Dynamics of metrics in measure spaces and their asymptotic invariants

TL;DR

This paper introduces scaling entropy as a more powerful metric invariant for measure-preserving actions, replacing traditional partition techniques with metric iteration, and proposes a new geometric framework for understanding entropy and dynamical systems.

Contribution

It defines scaling entropy, develops a metric-based approach to ergodic theory, and proposes a research program on asymptotic metric dynamics in measure spaces.

Findings

Scaling entropy is a more powerful invariant than traditional entropy.

A new metric iteration approach replaces measurable partitions.

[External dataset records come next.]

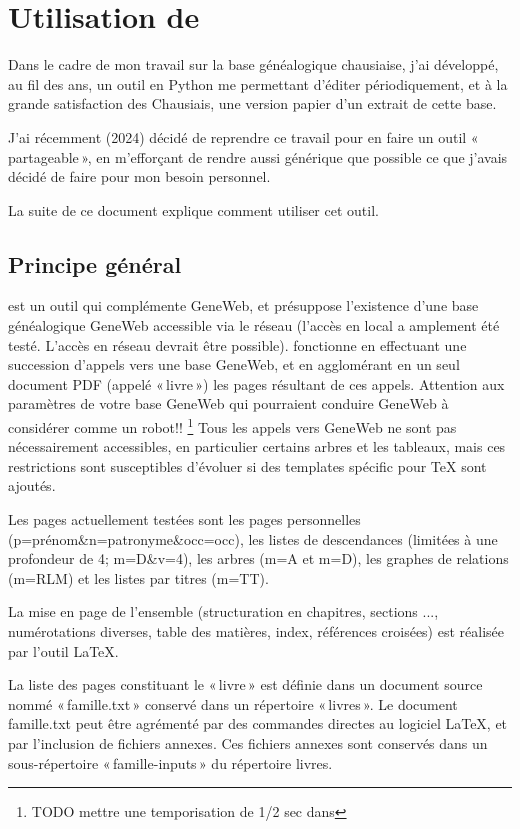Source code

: 
\section{Utilisation de \gwtol{}}

Dans le cadre de mon travail sur la base généalogique chausiaise, j'ai développé,
au fil des ans, un outil en Python me permettant d'éditer périodiquement, et
à la grande satisfaction des Chausiais, une version papier d'un extrait de
cette base.

J'ai récemment (2024) décidé de reprendre ce travail pour en faire un outil
«\,partageable\,», en m'efforçant de rendre aussi générique que possible ce que
j'avais décidé de faire pour mon besoin personnel.

La suite de ce document explique comment utiliser cet outil.

\subsection{Principe général}

\gwtol{} est un outil qui complémente GeneWeb, et présuppose l'existence d'une
base généalogique GeneWeb accessible via le réseau (l'accès en local a amplement
été testé. L'accès en réseau devrait être possible).
\gwtol{} fonctionne en effectuant une succession d'appels vers une base GeneWeb,
et en agglomérant en un seul document PDF (appelé «\,livre\,») les pages résultant
de ces appels. Attention aux paramètres de votre base GeneWeb qui pourraient
conduire GeneWeb à considérer \gwtol{} comme un robot!!
\footnote{TODO mettre une temporisation de 1/2 sec dans \gwtol{}}
Tous les appels vers GeneWeb ne sont pas nécessairement accessibles, en
particulier certains arbres et les tableaux, mais ces restrictions sont
susceptibles d'évoluer si des templates spécific pour TeX sont ajoutés.

Les pages actuellement testées sont les pages personnelles
(p=prénom\&n=patronyme\&occ=occ), les listes de descendances (limitées à
une profondeur de 4; m=D\&v=4), les arbres (m=A et m=D), les graphes
de relations (m=RLM) et les listes par titres (m=TT).

La mise en page de l'ensemble (structuration en chapitres, sections ...,
numérotations diverses, table des matières, index, références croisées)
est réalisée par l'outil \LaTeX{}.

La liste des pages constituant le «\,livre\,» est définie dans un document source
nommé «\,famille.txt\,» conservé dans un répertoire «\,livres\,».
Le document famille.txt peut être agrémenté par des commandes directes au
logiciel \LaTeX{}, et par l'inclusion de fichiers annexes. Ces fichiers annexes
sont conservés dans un sous-répertoire «\,famille-inputs\,» du répertoire livres.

The framework links entropy to asymptotic Hausdorff dimension.

Abstract

We discuss the Kolmogorov's entropy and Sinai's definition of it; and then define a deformation of the entropy, called {\it scaling entropy}; this is also a metric invariant of the measure preserving actions of the group, which is more powerful than the ordinary entropy. To define it, we involve the notion of the $\epsilon$-entropy of a metric in a measure space, also suggested by A. N. Kolmogorov slightly earlier. We suggest to replace the techniques of measurable partitions, conventional in entropy theory, by that of iterations of metrics or semi-metrics. This leads us to the key idea of this paper which as we hope is the answer on the old question: what is the natural context in which one should consider the entropy of measure-preserving actions of groups? the same question about its generalizations--scaling entropy, and more general problems of ergodic theory. Namely, we propose a certain research program, called {\it asymptotic dynamics of metrics in a measure space}, in which, for instance, the generalized entropy is understood as {\it the asymptotic Hausdorff dimension of a sequence of metric spaces associated with dynamical system.} As may be supposed, the metric isomorphism problem for dynamical systems as a whole also gets a new geometric interpretation.